Christopher found one heartache stanched. The sense that Michael was here, instead of on the wet ground of the Moor out yonder, was vivid happiness. "Elizabeth will be glad," he said indifferently. "She was crying for you not long ago."

Then he was urgent that Michael should be left here on guard, and he had his way. He borrowed the other's horse; and, after all, Lady Ingilby was glad to have an escort through the roads.

"You have news of my husband?" she asked Michael, without hope of any answer that sufficed.

"None," said Michael, "save that we were in the thick of it—Kit, and he, and I—and I heard a man near me say that Ingilby was fighting as if three men's strength were in his body."

"That is no news," said the other drily. "He was ever that sort of man."

When they had ridden out, she and Kit, and had come to the hollow where dog-roses and honeysuckle were blooming spendthrift to the warmer air of dawn; she turned in saddle. "Your brother spoke of coming to a tryst.
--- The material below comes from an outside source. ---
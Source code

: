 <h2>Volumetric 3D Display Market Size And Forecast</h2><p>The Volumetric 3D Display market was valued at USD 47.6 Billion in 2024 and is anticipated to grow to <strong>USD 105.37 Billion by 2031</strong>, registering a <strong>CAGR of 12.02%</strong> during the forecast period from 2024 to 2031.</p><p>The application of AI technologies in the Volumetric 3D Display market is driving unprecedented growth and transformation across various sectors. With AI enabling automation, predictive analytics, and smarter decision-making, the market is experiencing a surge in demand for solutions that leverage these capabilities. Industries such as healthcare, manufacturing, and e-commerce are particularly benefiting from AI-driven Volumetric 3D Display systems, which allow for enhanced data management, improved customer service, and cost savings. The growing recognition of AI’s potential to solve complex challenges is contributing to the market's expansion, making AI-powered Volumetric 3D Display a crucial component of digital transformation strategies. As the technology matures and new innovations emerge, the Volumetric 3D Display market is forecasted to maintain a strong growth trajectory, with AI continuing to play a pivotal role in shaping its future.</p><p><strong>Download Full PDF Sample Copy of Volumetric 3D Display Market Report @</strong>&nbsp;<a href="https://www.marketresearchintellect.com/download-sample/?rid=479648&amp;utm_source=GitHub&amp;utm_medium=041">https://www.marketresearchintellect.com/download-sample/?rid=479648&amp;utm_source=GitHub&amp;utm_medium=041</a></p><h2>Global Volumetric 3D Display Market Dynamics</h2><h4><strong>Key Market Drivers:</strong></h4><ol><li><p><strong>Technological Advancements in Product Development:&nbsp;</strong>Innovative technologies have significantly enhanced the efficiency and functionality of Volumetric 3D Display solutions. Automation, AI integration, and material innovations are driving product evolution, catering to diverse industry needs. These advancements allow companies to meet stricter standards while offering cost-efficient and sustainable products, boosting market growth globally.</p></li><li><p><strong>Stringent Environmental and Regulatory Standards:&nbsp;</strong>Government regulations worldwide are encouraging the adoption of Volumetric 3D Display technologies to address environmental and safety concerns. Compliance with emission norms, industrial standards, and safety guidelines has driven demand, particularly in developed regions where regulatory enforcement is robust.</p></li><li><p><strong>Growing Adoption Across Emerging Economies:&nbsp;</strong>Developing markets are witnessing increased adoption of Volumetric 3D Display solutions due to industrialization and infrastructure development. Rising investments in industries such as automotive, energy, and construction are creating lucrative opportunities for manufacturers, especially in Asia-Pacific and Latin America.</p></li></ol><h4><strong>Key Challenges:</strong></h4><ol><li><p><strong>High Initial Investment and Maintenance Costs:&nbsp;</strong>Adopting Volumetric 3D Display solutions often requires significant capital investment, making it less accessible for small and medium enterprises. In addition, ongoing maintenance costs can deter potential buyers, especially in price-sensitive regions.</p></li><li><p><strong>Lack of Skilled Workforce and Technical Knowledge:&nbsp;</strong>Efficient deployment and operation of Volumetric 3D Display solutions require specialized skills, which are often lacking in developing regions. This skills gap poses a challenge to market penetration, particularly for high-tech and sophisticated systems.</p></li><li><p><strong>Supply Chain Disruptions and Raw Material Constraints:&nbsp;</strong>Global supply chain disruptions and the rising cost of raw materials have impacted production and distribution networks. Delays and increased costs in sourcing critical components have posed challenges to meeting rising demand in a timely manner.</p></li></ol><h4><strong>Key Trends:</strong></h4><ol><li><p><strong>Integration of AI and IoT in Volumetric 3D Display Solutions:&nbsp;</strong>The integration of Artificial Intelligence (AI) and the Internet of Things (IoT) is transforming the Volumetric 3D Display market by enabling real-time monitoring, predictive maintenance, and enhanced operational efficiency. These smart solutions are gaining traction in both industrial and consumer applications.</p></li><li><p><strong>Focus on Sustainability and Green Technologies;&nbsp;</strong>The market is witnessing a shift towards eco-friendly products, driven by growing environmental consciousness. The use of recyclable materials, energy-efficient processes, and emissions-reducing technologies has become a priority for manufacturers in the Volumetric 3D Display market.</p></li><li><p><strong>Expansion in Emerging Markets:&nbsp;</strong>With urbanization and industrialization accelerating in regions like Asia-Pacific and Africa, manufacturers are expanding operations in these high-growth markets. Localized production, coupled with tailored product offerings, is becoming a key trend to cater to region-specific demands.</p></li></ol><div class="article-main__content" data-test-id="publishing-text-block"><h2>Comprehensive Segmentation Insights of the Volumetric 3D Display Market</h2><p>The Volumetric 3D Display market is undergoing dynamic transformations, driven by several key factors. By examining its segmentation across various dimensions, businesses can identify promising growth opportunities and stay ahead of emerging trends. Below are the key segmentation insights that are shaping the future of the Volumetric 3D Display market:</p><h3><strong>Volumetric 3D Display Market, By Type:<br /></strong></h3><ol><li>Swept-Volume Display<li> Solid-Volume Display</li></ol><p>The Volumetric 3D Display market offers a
What tryst?"

"It was this way. Before the relief of York, it was agreed among the Riding Metcalfs that, if the battle sped, Ripley could look to its own needs. If the fight was lost, we were to come soon or syne—those left of us—to guard you."

Lady Ingilby reined in—an easy matter with the pensioner that carried her. "In these evil modern times, are there still so many of the elder breed? One here and there I could understand, but not six-score of you."

"There are fewer now. We lost a few at Bolton, and Marston Moor was worse. Those who are left will come in. Their word is pledged."